TASK DATA Block Start

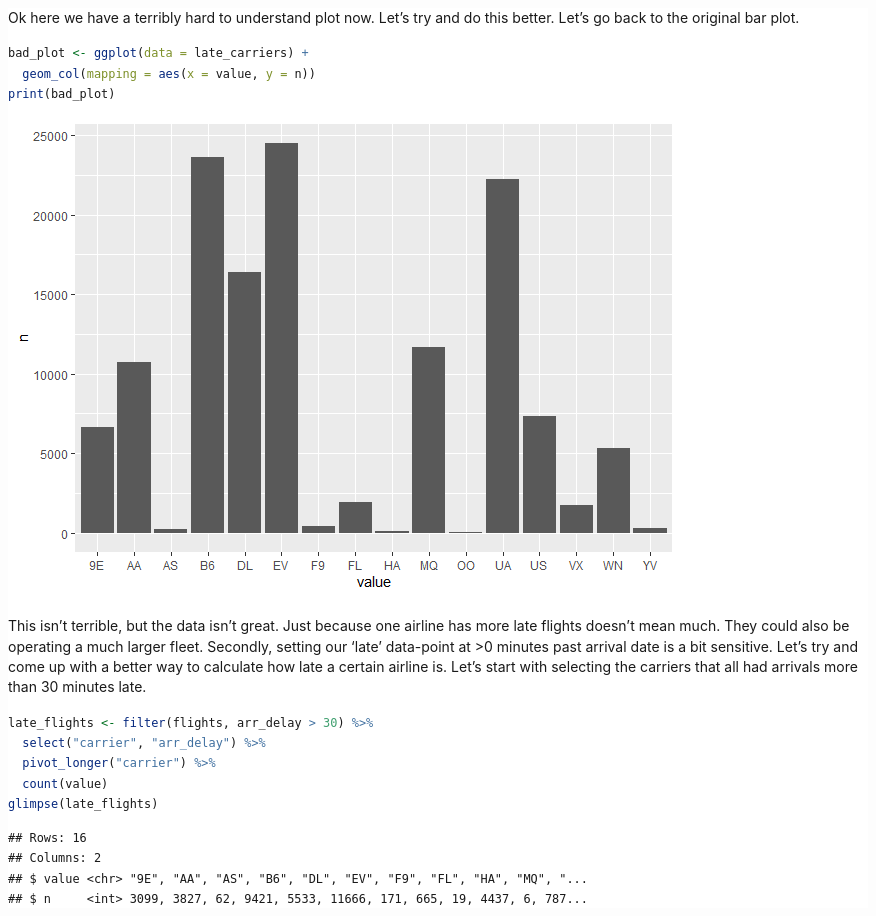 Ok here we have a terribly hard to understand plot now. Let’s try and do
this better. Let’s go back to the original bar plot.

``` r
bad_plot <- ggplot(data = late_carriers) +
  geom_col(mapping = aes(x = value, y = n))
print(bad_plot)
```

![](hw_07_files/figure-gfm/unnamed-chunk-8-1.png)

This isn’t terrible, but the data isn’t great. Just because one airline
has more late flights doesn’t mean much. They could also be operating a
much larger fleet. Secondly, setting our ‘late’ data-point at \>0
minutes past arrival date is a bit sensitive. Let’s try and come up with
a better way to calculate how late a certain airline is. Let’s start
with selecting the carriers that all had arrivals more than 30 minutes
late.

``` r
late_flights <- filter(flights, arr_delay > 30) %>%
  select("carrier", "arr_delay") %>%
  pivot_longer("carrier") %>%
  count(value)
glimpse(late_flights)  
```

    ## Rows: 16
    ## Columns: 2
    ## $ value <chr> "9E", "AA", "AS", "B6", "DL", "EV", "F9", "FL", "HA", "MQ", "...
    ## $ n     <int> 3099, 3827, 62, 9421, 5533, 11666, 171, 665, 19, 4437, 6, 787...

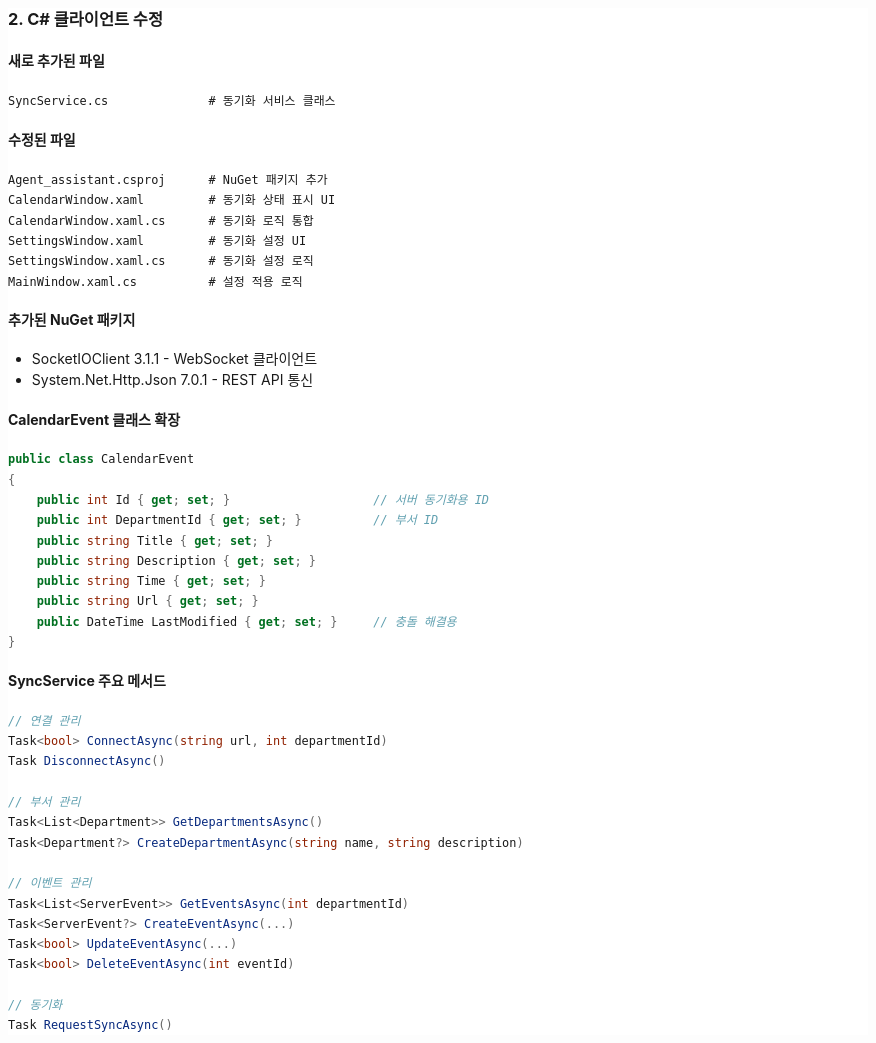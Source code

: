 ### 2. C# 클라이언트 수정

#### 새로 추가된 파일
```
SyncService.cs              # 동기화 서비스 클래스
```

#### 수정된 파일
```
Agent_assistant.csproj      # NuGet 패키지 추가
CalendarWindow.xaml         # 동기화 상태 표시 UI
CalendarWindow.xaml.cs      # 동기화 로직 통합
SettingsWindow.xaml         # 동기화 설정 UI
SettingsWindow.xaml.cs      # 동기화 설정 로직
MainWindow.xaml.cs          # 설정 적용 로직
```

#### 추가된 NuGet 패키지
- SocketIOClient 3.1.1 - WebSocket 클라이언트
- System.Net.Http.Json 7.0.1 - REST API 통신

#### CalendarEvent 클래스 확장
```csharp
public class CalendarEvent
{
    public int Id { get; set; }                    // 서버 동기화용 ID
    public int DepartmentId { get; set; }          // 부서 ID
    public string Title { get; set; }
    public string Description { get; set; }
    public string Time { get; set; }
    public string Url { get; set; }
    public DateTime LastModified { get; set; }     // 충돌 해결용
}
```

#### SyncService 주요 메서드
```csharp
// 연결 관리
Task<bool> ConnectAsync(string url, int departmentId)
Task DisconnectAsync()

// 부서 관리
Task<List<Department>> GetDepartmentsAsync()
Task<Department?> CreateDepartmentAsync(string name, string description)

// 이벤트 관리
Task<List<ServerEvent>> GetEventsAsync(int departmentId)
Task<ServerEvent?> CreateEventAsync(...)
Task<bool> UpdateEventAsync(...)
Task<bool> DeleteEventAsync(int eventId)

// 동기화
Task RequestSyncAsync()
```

TASK DATA Block End

PROBLEM DESCRIPTION: The expected answer is the lines from the one containing "- System.Net.Http.Json 7.0.1 - REST API 통신" through the end of the material, reproduced exactly with both ends kept.

WRITTEN RESPONSE:
- System.Net.Http.Json 7.0.1 - REST API 통신

#### CalendarEvent 클래스 확장
```csharp
public class CalendarEvent
{
    public int Id { get; set; }                    // 서버 동기화용 ID
    public int DepartmentId { get; set; }          // 부서 ID
    public string Title { get; set; }
    public string Description { get; set; }
    public string Time { get; set; }
    public string Url { get; set; }
    public DateTime LastModified { get; set; }     // 충돌 해결용
}
```

#### SyncService 주요 메서드
```csharp
// 연결 관리
Task<bool> ConnectAsync(string url, int departmentId)
Task DisconnectAsync()

// 부서 관리
Task<List<Department>> GetDepartmentsAsync()
Task<Department?> CreateDepartmentAsync(string name, string description)

// 이벤트 관리
Task<List<ServerEvent>> GetEventsAsync(int departmentId)
Task<ServerEvent?> CreateEventAsync(...)
Task<bool> UpdateEventAsync(...)
Task<bool> DeleteEventAsync(int eventId)

// 동기화
Task RequestSyncAsync()
```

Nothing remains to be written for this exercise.